Şu kılıç meselesi

Hüseyin GEDİK yazdı —

  • Cumhuriyet kurulduktan beri Kürtleri kılıçtan geçirme politikaları hep yürürlükte oldu. Yani kılıç hiç kınında durmamıştır. ‘Kılıç artıkları’ dediklerinizden cumhuriyet tarihinin en büyük isyanı örgütlenmiştir. Muhatap almak zorunda kaldığınız Kürt Özgürlük Hareketi doğmuştur.

Malazgirt (1071) yıldönümü vesilesiyle Erdoğan, iktidar kabinesini Bitlis- Ahlat’ta topladı. Ardından da bir konuşma yaptı. Konuşmasının özetinde Kürtleri ve Rojava’yı ilgilendiren en önemli bölümü şu “kılıç”la işi çözme meselesiydi.

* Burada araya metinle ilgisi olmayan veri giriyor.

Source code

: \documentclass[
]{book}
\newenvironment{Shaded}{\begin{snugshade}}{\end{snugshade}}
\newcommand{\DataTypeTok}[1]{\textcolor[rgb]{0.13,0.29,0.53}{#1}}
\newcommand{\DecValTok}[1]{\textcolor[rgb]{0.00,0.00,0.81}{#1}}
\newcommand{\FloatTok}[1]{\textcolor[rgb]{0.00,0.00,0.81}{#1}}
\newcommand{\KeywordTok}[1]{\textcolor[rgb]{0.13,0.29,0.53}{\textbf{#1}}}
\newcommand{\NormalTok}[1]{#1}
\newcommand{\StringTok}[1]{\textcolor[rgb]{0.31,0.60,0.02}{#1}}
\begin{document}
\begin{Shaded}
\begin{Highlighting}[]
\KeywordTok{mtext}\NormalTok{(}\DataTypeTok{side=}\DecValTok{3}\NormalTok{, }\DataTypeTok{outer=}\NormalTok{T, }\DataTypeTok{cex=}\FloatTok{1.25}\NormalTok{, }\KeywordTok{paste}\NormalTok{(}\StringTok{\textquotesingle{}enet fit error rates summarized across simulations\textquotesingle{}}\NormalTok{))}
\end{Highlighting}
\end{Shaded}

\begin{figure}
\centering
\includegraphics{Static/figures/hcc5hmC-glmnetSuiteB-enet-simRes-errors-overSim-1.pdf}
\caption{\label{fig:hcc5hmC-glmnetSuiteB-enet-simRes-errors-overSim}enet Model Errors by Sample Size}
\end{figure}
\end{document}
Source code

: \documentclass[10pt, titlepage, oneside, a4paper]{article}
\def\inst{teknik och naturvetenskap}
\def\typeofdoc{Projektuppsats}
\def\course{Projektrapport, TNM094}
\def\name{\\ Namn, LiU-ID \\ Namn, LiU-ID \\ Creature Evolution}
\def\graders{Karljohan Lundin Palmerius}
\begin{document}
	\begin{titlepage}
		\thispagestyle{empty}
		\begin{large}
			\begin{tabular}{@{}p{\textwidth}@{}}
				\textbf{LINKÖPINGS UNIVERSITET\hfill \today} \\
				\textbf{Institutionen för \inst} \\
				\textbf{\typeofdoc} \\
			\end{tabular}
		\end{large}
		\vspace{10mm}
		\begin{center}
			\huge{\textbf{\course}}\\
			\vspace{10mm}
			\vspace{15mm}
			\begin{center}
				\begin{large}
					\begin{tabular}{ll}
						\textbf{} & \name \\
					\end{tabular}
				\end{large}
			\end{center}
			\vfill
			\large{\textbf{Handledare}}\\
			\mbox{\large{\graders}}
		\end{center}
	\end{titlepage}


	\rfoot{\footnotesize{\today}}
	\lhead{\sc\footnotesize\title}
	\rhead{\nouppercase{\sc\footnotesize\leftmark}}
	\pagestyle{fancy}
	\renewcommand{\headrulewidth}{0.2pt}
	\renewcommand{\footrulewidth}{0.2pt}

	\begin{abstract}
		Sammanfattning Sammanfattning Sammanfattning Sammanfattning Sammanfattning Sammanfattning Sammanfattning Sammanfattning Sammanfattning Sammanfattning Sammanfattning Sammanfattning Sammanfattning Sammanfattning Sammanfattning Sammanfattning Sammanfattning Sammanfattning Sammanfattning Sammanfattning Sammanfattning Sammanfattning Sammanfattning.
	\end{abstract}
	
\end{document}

Erdoğan, her zamanki gibi yine üst perdeden konuştu. Ahlat’ı ‘İslam’ın kubbesi’, ‘ezeli ve ebedi mevcudiyetimizin simgesi’, ‘Türk milleti için Ahlat, kızıl elmanın anahtarıdır’ gibi dinci, ırkçı ve milliyetçi söylemlerle, tarih-toplum bilinciyle-bilgisiyle, ilgisi ve alakası olmayan laflar etti. Geçmişte yaşanmış bir savaştan böyle uydurma tarih türetmek, gereğinden fazla abartarak ‘İslam’ın kubbesi’ yapmak, ‘kızıl elmanın anahtarı’ haline getirmek tarihten bihaber olanlar için belki bir anlam ifade edebilir.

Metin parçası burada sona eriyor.